Wednesday 27 April 2016

An insider's view of mergers

Last night's LEANZ seminar, 'An Insider's Reflections on Merger Clearances', was a cracker. David Blacktop, the Commerce Commission's Principal Counsel, Competition, has seen merger proposals from both sides of the fence (he was at Bell Gully previously), and there's not a lot he doesn't know about the principles and the process.

First, David gave us some data. Currently the overall 'decline' rate from the Commission is about 10%, though if an applicant gets to the knotty 'letter of unresolved issues' stage (and 11 out of 54 applications ended up in that particular 'this is a really hard one' basket), the odds of a decline are about 50:50 (6 cleared, 5 declined), which is what you'd expect. Whether this is too low, too high, or just right is anyone's guess, but as there have been some people arguing that merger clearances (at least in the US) may have got too lax (as I discussed here and here) I asked him what you need to do, as a merger regulator, to guard against inbuilt biasses. His sensible answer was, ensure there's a robust mix of viewpoints represented around the decision table.

David also gave us some good data on timeliness. The time to process a decision has been rising - David joked that it coincided with his arrival, and I joked that it timed with my departure - but as David said, the simple 'average' across all applications of somewhere in the low 60s in working days (12 or 13 calendar weeks) doesn't really give you the proper flavour. Relatively straightforward ones get done in 43 working days (8-9 calendar weeks). 'Letter of issues' ones have the letter issued on working day 38, and get put to bed in a total of 71 working days (about 14 calendar weeks). The knottiest 'Letter of unresolved issues' ones have their letter issued on day 72, and take 107 days to a clearance and 108 days to a decline (with the extra day to get the reasons for the decline written up right), or some 21-22 calendar weeks.
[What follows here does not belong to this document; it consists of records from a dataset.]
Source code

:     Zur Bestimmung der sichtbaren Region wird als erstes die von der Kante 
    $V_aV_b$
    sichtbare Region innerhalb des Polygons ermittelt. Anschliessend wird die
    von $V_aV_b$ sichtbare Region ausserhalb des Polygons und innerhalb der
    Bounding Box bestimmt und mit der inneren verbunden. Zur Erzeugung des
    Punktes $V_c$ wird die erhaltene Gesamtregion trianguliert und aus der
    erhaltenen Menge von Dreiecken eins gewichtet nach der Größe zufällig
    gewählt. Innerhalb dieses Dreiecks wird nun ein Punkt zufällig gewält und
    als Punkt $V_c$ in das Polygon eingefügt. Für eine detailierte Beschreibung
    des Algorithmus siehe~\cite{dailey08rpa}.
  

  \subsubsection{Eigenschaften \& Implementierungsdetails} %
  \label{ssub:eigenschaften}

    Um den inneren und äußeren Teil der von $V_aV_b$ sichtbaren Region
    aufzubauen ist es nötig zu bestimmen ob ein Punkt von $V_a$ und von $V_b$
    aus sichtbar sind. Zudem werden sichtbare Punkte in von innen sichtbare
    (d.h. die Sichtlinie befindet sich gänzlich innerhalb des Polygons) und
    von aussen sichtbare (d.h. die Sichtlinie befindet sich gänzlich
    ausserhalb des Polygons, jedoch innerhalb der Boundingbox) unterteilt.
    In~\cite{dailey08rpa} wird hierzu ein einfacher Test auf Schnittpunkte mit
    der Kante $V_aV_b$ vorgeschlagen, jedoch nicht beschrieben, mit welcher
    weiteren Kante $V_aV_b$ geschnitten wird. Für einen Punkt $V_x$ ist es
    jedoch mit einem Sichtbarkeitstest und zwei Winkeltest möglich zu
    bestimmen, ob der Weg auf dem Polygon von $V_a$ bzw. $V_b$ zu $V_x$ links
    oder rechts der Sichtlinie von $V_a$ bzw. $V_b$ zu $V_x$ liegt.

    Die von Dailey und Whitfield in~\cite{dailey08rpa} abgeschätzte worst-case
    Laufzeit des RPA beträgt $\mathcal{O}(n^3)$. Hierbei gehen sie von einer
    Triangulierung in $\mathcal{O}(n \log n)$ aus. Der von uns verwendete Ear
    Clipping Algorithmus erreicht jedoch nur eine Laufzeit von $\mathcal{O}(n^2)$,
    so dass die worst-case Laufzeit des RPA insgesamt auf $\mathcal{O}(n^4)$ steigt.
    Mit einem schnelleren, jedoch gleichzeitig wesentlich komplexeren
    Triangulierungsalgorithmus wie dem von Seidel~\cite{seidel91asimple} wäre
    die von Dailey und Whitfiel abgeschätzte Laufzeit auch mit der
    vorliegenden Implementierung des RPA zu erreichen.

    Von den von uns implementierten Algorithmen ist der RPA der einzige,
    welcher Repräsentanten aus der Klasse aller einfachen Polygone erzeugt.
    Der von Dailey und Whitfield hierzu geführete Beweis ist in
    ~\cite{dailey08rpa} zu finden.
There may be some internal resourcing issues - the regulation side of the Commission has been taking up a fair chunk of availability - but the most likely explanation (in my view) is that the longer time to a decision is largely the result of recent ones being both more complex and more borderline in their competition effects. The biggie currently inhouse - Z Energy/Chevron - rings both bells, and (assuming it comes out tomorrow as indicated a while back) it will have taken ten months from start to finish.

David also highlighted a somewhat unusual feature of some recent merger declines. Two of them were very similar - specialised businesses built up in provincial towns, with the owner looking to retire and sell the business in a trade sale. Trouble is, in many of these situations, the only trade buyer is highly likely to have a local monopoly. And the legal costs of getting to a decline will be disproportionate to the value of the business and the size of the local market.

So, what do you do? Should we have some minimum dollar threshold, below which the merger regulator will simply not be bothered - even if this leaves some provincial town paying over the odds in some (probably small, probably specialised) markets? Instinctively you think, that's not very equitable, but realistically you also realise that the costs of the full process are completely OTT for these situations. My own feeling, having been involved in some of these decisions, is that it's often going to be the case that over the longer haul there's only room (in a minimum efficient scale sense) for one provider in many of these towns, and that what looks like a merger of two to one is effectively bringing forward what was going to happen in any event. If an applicant supplies evidence showing that, across New Zealand, there's typically only one specialist provider in towns of that size, the merger regulator should be more ready to press the green button.

David raised a number of other interesting ideas. For example, do we have a sufficient range of potential remedies to cope with potential merger detriments, given that divestment is a blunt instrument? And where are we in terms of transparency and confidentiality? We ran out of time to get into that issue properly, but for what it's worth I think we could, without prejudicing commercial confidence, expose a bit more of the process, particularly around letters of outstanding and unresolved issues.

Another excellent LEANZ evening - and it makes me think (again) that the NZ Association of Economists could usefully have an equivalent series of seminars on other topics. Well done to all involved, and special thanks to James Mellsop and Will Taylor* at NERA for hosting the event. Let me know when you're opening some more Akarua Rua Pinot Noir.

*11/05/16 An earlier version got Will's name wrong. Apologies.